I’ll accept that there’s some soon-to-be-developed, doesn’t-require-the-energy-of-five-galaxies-to-work method of traveling through time, because without it, we have no story. I’ll even accept a future mob that seems to control everything, presides over a world that has gone to hell in a handbasket, and has access to the most illegal technology in its world, but so trembles before the prospect of being linked to killings that it goes to extraordinary lengths to cover them up. Fine.

But they have access to precise time-and-space teleportation. Why not transport victims into space, 200 years ago? Why not materialize them over Vesuvius before it erupts? Why send them back to be dispatched by cut-rate killers who create further problems that must be addressed?

And, when those problems develop, surely they could use their time-travel device to stop the problems in a less messy, impractical manner than we see here.

The Scores:

Originality: 3/6. The critics went wild in’’97 over My Best Friend’s Wedding because, gosh, the hero ended up with his intended bride, instead of marrying the annoying female lead played by Julia Roberts. Didn’t see that coming, huh? Mainstream audiences were floored in ’99 by The Matrix (a pretty good stand-alone movie, I admit) because, wow, we’re all just brains in vats experiencing a virtual world!
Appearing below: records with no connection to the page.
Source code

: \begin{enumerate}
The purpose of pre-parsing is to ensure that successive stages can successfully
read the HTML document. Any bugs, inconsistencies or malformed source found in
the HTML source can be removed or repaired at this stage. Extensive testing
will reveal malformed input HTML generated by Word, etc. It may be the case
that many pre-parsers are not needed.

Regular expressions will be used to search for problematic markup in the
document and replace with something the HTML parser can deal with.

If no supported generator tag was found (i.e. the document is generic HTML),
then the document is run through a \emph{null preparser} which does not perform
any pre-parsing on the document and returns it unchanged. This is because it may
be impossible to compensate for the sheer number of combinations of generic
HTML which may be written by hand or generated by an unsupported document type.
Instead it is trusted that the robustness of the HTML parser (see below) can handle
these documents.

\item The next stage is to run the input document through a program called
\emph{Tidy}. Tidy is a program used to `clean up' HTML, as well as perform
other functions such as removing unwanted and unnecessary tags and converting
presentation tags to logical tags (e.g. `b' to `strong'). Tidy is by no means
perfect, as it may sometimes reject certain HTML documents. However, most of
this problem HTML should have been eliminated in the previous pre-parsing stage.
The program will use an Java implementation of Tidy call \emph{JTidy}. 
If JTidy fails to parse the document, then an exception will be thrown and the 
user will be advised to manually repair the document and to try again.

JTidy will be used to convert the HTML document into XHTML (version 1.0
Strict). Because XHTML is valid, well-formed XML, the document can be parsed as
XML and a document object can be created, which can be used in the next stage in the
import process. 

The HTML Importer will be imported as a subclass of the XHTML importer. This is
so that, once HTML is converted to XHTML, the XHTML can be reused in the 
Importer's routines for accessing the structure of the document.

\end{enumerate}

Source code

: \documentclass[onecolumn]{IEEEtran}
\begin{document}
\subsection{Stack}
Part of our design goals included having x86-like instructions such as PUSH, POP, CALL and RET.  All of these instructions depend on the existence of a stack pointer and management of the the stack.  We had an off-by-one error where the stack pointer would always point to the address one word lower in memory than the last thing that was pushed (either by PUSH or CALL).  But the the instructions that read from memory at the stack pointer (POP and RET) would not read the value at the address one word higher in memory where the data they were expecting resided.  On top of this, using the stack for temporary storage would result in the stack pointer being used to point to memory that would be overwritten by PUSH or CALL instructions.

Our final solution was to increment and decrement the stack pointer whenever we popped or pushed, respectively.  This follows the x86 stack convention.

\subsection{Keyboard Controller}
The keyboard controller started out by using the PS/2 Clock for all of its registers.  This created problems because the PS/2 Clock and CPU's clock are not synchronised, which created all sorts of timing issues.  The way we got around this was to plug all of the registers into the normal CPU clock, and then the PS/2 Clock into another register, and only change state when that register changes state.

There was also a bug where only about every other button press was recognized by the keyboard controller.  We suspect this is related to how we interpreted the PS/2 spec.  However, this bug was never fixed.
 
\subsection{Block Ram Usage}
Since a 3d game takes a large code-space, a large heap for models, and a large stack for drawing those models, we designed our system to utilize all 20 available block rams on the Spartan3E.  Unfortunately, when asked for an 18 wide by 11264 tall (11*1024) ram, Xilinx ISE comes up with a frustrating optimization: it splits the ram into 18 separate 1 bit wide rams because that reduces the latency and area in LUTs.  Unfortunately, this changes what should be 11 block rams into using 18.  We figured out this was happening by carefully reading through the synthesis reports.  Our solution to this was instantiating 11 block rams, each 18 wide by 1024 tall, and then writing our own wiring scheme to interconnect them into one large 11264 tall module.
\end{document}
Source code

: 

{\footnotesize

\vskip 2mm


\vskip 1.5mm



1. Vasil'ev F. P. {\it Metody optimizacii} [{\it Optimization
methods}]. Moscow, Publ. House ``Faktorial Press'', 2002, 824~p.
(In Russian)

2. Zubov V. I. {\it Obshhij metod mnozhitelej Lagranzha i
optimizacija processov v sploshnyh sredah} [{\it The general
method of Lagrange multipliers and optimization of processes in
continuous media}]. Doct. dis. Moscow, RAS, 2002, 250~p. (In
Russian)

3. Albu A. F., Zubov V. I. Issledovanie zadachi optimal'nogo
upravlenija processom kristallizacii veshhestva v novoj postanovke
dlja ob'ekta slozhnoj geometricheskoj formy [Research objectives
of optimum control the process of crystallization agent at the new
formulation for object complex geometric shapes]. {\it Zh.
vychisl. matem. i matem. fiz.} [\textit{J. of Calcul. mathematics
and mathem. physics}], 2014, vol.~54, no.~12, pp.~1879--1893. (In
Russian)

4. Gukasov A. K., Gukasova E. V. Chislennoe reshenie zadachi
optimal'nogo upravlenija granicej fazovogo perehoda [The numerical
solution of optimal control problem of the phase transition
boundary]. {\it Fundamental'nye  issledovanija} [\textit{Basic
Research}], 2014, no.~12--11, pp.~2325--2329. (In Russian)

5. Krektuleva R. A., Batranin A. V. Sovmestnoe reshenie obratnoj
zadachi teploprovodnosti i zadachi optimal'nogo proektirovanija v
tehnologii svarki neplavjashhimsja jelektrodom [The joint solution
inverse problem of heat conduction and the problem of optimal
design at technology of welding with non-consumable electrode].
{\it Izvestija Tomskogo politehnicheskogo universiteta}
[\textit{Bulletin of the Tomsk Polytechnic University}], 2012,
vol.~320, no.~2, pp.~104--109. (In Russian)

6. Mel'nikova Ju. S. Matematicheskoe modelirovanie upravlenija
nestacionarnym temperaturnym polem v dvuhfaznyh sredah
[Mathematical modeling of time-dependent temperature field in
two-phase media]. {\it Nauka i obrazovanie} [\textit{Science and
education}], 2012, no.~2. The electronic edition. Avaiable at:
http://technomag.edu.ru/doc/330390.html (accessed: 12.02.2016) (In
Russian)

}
And, apparently, this film is gosh-darn mind-blowing because it uses time travel to examine questions about fate versus free will, individual choice, jonbar points….

Don’t get me wrong. It’s passable entertainment, and the gangster/time-travel combination is original to film. But it will not do the heads of longtime SF fans the way it apparently does mundane critics and audiences.

Effects: 5/6 The film keeps its effects to a minimum, uses them well, and creates its future world without over-relying on CGI.

Production: 6/6

Acting: 5/6 Looper features a strong cast. I regret that Willis and Gordon-Levitt interact so seldom. Building on that relationship would have improved the movie.

Looper also gives us a convincing performance by a child actor.

Some of the minor characters struck me as a little too “Hollywood.”

Story: 5/6 Get past the premise and you have a good story; every element comes into play by the end. It is, however, an uneven story.

Emotional Response: 4/6

Overall: 5/6.

In total, Looper receives 33/42.

4 replies on “Weekend Review: Looper”

  1. I liked it – if you try to do time travel rationally, you can’t do it. But more than “a convincing performance”, I though Gagnon stole the show.

    • Time travel is always going to present serious script problems (12 Monkeys and Primer do the best job, movie-wise, IMO), but I thought the premise was fundamentally ridiculous, even if they turned it into something interesting.

      (I also reconsidered “originality” and bumped it up one, since the gangster/time-travel use seems original to film)

  2. I agree it’s silly – if I were going to dispose of bodies that way, I’d kill them before sending them through and send them into a volcano. But Weeping Angels are silly too, and they’re some of the best stories (Don’t Blink was *brilliant*)…

    • Of course…. But there’s a context of reality issue here. Looper tries for a semi-realistic setting, with SF elements. Doctor Who has a much looser, more stylized reality.